To cut it short, my question is what or who is 'kal sahaar'? it comes several times in the Sri Guru Granth Sahib. Here are some quotes I managed to find:

O* Kal Sahaar, chant the Praises of Lehnaa throughout the seven continents; He met with the Lord, and became Guru of the World. ||1||Page 1391, Line 5 

O Kal Sahaar, chant the Praises of Lehnaa throughout the seven continents; He met with the Lord, and became Guru of the World. ||2|| 

O Kal Sahaar, chant the Praises of Lehnaa throughout the seven continents; He met with the Lord, and became Guru of the World. ||3||

Kal Sahaar chants His Glorious Praises. 

He is the Destroyer of fear, the Eradicator of the pains of others. Kall Sahaar the poet utters Your Praise, O Guru. *

Does 'kal' mean death or something to do with death? Also, can you tell me who wrote these verses

Thank you


----------



## Gyani Jarnail Singh (Sep 14, 2005)

*Re: Whats 'Kal sahaar'*

These quotes are from the Bhattan de swaiyaeh..
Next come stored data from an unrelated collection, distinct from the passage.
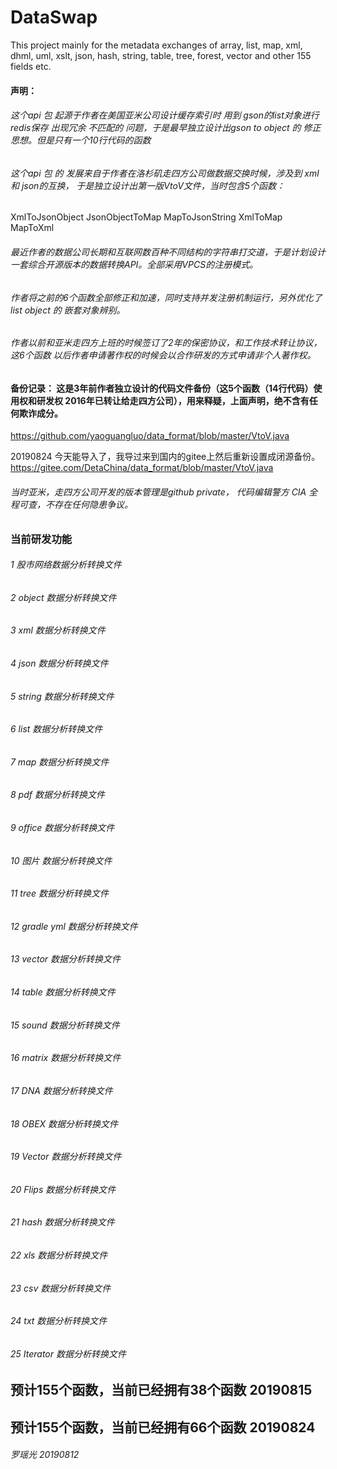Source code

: # DataSwap
This project mainly for the metadata exchanges of array, list, map, xml, dhml, uml, xslt, json, hash, string, table, tree, forest, vector and other 155 fields etc.
#### 声明：
###### 这个api 包 起源于作者在美国亚米公司设计缓存索引时 用到 gson的list对象进行 redis保存 出现冗余 不匹配的 问题，于是最早独立设计出gson to object  的 修正思想。但是只有一个10行代码的函数
###### 这个api 包 的 发展来自于作者在洛杉矶走四方公司做数据交换时候，涉及到 xml 和 json的互换， 于是独立设计出第一版VtoV文件，当时包含5个函数：
XmlToJsonObject
JsonObjectToMap
MapToJsonString
XmlToMap
MapToXml
###### 最近作者的数据公司长期和互联网数百种不同结构的字符串打交道，于是计划设计一套综合开源版本的数据转换API。全部采用VPCS的注册模式。
###### 作者将之前的6个函数全部修正和加速，同时支持并发注册机制运行，另外优化了 list object 的 嵌套对象辨别。 
###### 作者以前和亚米走四方上班的时候签订了2年的保密协议，和工作技术转让协议，这6个函数 以后作者申请著作权的时候会以合作研发的方式申请非个人著作权。

#### 备份记录： 这是3年前作者独立设计的代码文件备份（这5个函数（14行代码）使用权和研发权 2016年已转让给走四方公司），用来释疑，上面声明，绝不含有任何欺诈成分。
https://github.com/yaoguangluo/data_format/blob/master/VtoV.java


20190824 今天能导入了，我导过来到国内的gitee上然后重新设置成闭源备份。
https://gitee.com/DetaChina/data_format/blob/master/VtoV.java

###### 当时亚米，走四方公司开发的版本管理是github private， 代码编辑警方 CIA 全程可查，不存在任何隐患争议。


### 当前研发功能
###### 1 股市网络数据分析转换文件
###### 2 object 数据分析转换文件
###### 3 xml 数据分析转换文件
###### 4 json 数据分析转换文件
###### 5 string 数据分析转换文件
###### 6 list 数据分析转换文件
###### 7 map 数据分析转换文件
###### 8 pdf 数据分析转换文件
###### 9 office 数据分析转换文件
###### 10 图片 数据分析转换文件
###### 11 tree 数据分析转换文件
###### 12 gradle yml 数据分析转换文件
###### 13 vector 数据分析转换文件
###### 14 table 数据分析转换文件
###### 15 sound 数据分析转换文件
###### 16 matrix 数据分析转换文件
###### 17 DNA 数据分析转换文件
###### 18 OBEX 数据分析转换文件
###### 19 Vector 数据分析转换文件
###### 20 Flips 数据分析转换文件
###### 21 hash 数据分析转换文件
###### 22 xls 数据分析转换文件
###### 23 csv 数据分析转换文件
###### 24 txt 数据分析转换文件
###### 25 Iterator 数据分析转换文件

## 预计155个函数，当前已经拥有38个函数 20190815
## 预计155个函数，当前已经拥有66个函数 20190824
###### 罗瑶光 20190812
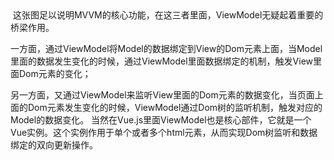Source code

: <img src="http://images2015.cnblogs.com/blog/459756/201611/459756-20161113194248577-1540305634.png" alt="">
这张图足以说明MVVM的核心功能，在这三者里面，ViewModel无疑起着重要的桥梁作用。

一方面，通过ViewModel将Model的数据绑定到View的Dom元素上面，当Model里面的数据发生变化的时候，通过ViewModel里面数据绑定的机制，触发View里面Dom元素的变化；

另一方面，又通过ViewModel来监听View里面的Dom元素的数据变化，当页面上面的Dom元素发生变化的时候，ViewModel通过Dom树的监听机制，触发对应的Model的数据变化。
当然在Vue.js里面ViewModel也是核心部件，它就是一个Vue实例。这个实例作用于单个或者多个html元素，从而实现Dom树监听和数据绑定的双向更新操作。
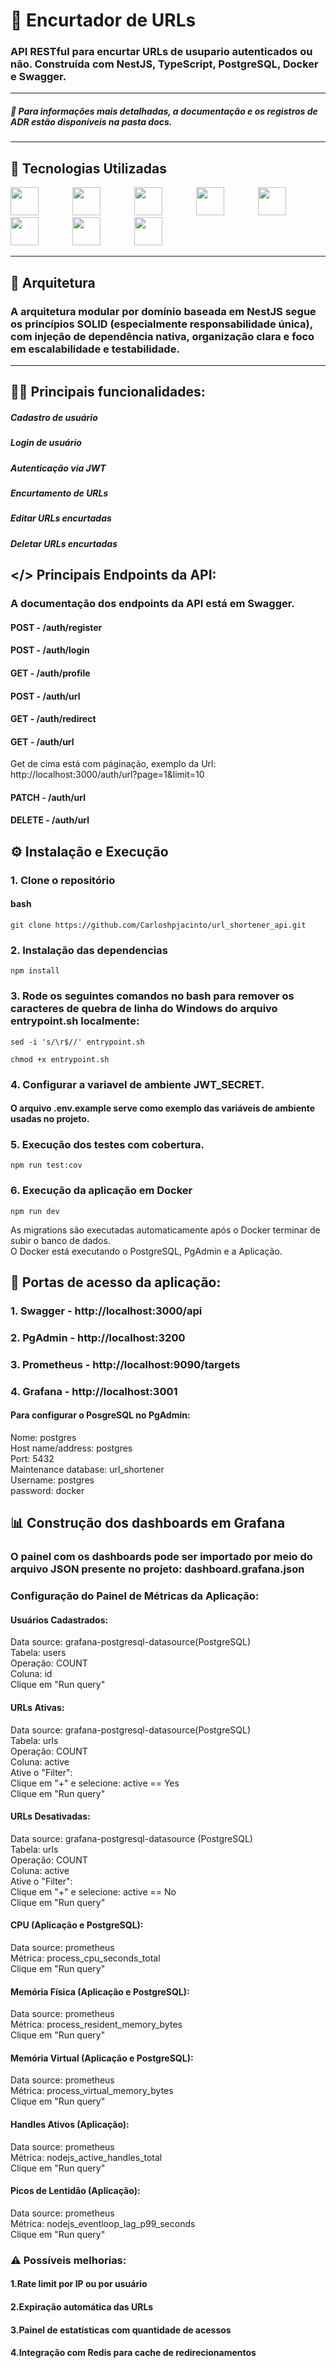 # 🔗 Encurtador de URLs 

### API RESTful para encurtar URLs de usupario autenticados ou não. Construída com NestJS, TypeScript, PostgreSQL, Docker e Swagger.

---

##### 📄 Para informações mais detalhadas, a documentação e os registros de ADR estão disponíveis na pasta docs.

---

## 🚀 Tecnologias Utilizadas

<div>
  <img src="https://cdn.jsdelivr.net/gh/devicons/devicon@latest/icons/nestjs/nestjs-original.svg" width="45" height="45" style="margin-right: 50px;"/>
  <img src="https://cdn.jsdelivr.net/gh/devicons/devicon@latest/icons/nodejs/nodejs-original-wordmark.svg" width="45" height="45" style="margin-right: 50px;"/>
  <img src="https://cdn.jsdelivr.net/gh/devicons/devicon@latest/icons/typescript/typescript-original.svg" width="45" height="45" style="margin-right: 50px;"/>
  <img src="https://cdn.jsdelivr.net/gh/devicons/devicon@latest/icons/postgresql/postgresql-original-wordmark.svg" height="45" style="margin-right: 50px;"/>
  <img src="https://cdn.jsdelivr.net/gh/devicons/devicon@latest/icons/jest/jest-plain.svg" width="45" height="45"/>
  <img src="https://cdn.jsdelivr.net/gh/devicons/devicon@latest/icons/swagger/swagger-original-wordmark.svg" height="45" style="margin-right: 50px;"/>
  <img src="https://cdn.jsdelivr.net/gh/devicons/devicon@latest/icons/prometheus/prometheus-plain-wordmark.svg" height="45" style="margin-right: 50px;"/>
  <img src="https://cdn.jsdelivr.net/gh/devicons/devicon@latest/icons/grafana/grafana-original-wordmark.svg" height="45" style="margin-right: 50px;"/>
</div>

---

## 📁 Arquitetura

### A arquitetura modular por domínio baseada em NestJS segue os princípios SOLID (especialmente responsabilidade única), com injeção de dependência nativa, organização clara e foco em escalabilidade e testabilidade.

---

## 👨‍💻 Principais funcionalidades:

 ##### Cadastro de usuário
 ##### Login de usuário
 ##### Autenticação via JWT
 ##### Encurtamento de URLs
 ##### Editar URLs encurtadas
 ##### Deletar URLs encurtadas

## </> Principais Endpoints da API:

### A documentação dos endpoints da API está em Swagger.

#### POST - /auth/register

#### POST - /auth/login

#### GET - /auth/profile

#### POST - /auth/url

#### GET - /auth/redirect

#### GET - /auth/url

Get de cima está com páginação, exemplo da Url: http://localhost:3000/auth/url?page=1&limit=10

#### PATCH - /auth/url

#### DELETE - /auth/url

## ⚙️ Instalação e Execução

### 1. Clone o repositório

#### bash

    git clone https://github.com/Carloshpjacinto/url_shortener_api.git

### 2. Instalação das dependencias

    npm install

### 3. Rode os seguintes comandos no bash para remover os caracteres de quebra de linha do Windows do arquivo entrypoint.sh localmente:

    sed -i 's/\r$//' entrypoint.sh

    chmod +x entrypoint.sh

### 4. Configurar a variavel de ambiente JWT_SECRET.

#### O arquivo .env.example serve como exemplo das variáveis de ambiente usadas no projeto.

### 5. Execução dos testes com cobertura.

    npm run test:cov

### 6. Execução da aplicação em Docker

    npm run dev

As migrations são executadas automaticamente após o Docker terminar de subir o banco de dados.<br>
O Docker está executando o PostgreSQL, PgAdmin e a Aplicação.

## 🚪 Portas de acesso da aplicação:

### 1. Swagger - http://localhost:3000/api

### 2. PgAdmin - http://localhost:3200

### 3. Prometheus - http://localhost:9090/targets

### 4. Grafana - http://localhost:3001

#### Para configurar o PosgreSQL no PgAdmin:<br>
Nome:    postgres<br>
Host name/address:    postgres<br>
Port:    5432<br>
Maintenance database:    url_shortener<br>
Username:    postgres<br>
password:    docker

## 📊 Construção dos dashboards em Grafana

### O painel com os dashboards pode ser importado por meio do arquivo JSON presente no projeto: dashboard.grafana.json

### Configuração do Painel de Métricas da Aplicação:

#### Usuários Cadastrados: 
Data source: grafana-postgresql-datasource(PostgreSQL)<br>
Tabela: users<br>
Operação: COUNT<br>
Coluna: id<br>
Clique em "Run query"<br>

#### URLs Ativas:
Data source: grafana-postgresql-datasource(PostgreSQL)<br>
Tabela: urls<br>
Operação: COUNT<br>
Coluna: active<br>
Ative o "Filter":<br>
Clique em "+" e selecione: active == Yes<br>
Clique em "Run query"<br>

#### URLs Desativadas: 
Data source: grafana-postgresql-datasource (PostgreSQL)<br>
Tabela: urls<br>
Operação: COUNT<br>
Coluna: active<br>
Ative o "Filter":<br>
Clique em "+" e selecione: active == No<br>
Clique em "Run query"<br>

#### CPU (Aplicação e PostgreSQL):
Data source: prometheus<br>
Métrica: process_cpu_seconds_total<br>
Clique em "Run query"<br>

#### Memória Física (Aplicação e PostgreSQL):
Data source: prometheus<br>
Métrica: process_resident_memory_bytes<br>
Clique em "Run query"<br>

#### Memória Virtual (Aplicação e PostgreSQL):
Data source: prometheus<br>
Métrica: process_virtual_memory_bytes<br>
Clique em "Run query"<br>

#### Handles Ativos (Aplicação):
Data source: prometheus<br>
Métrica: nodejs_active_handles_total<br>
Clique em "Run query"<br>

#### Picos de Lentidão (Aplicação):
Data source: prometheus<br>
Métrica: nodejs_eventloop_lag_p99_seconds<br>
Clique em "Run query"<br>

### ⚠️ Possíveis melhorias:

#### 1.Rate limit por IP ou por usuário
#### 2.Expiração automática das URLs
#### 3.Painel de estatísticas com quantidade de acessos 
#### 4.Integração com Redis para cache de redirecionamentos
Kal Sahaar is one of the BHATTS who wrote these poems in Guru Granth Ji sahib.

These swaiyahs can be found towards the end of Guru Granth ji Sahib.

There are all together 10 bhatts.

Jarnail Singh


----------



## rsd (Dec 8, 2005)

[Kal Sahaar was one of the _Bhats whose 54 Sawayas were included in Shri Guru Granth Sahib by the 5th Guru who compiled The Granth._


----------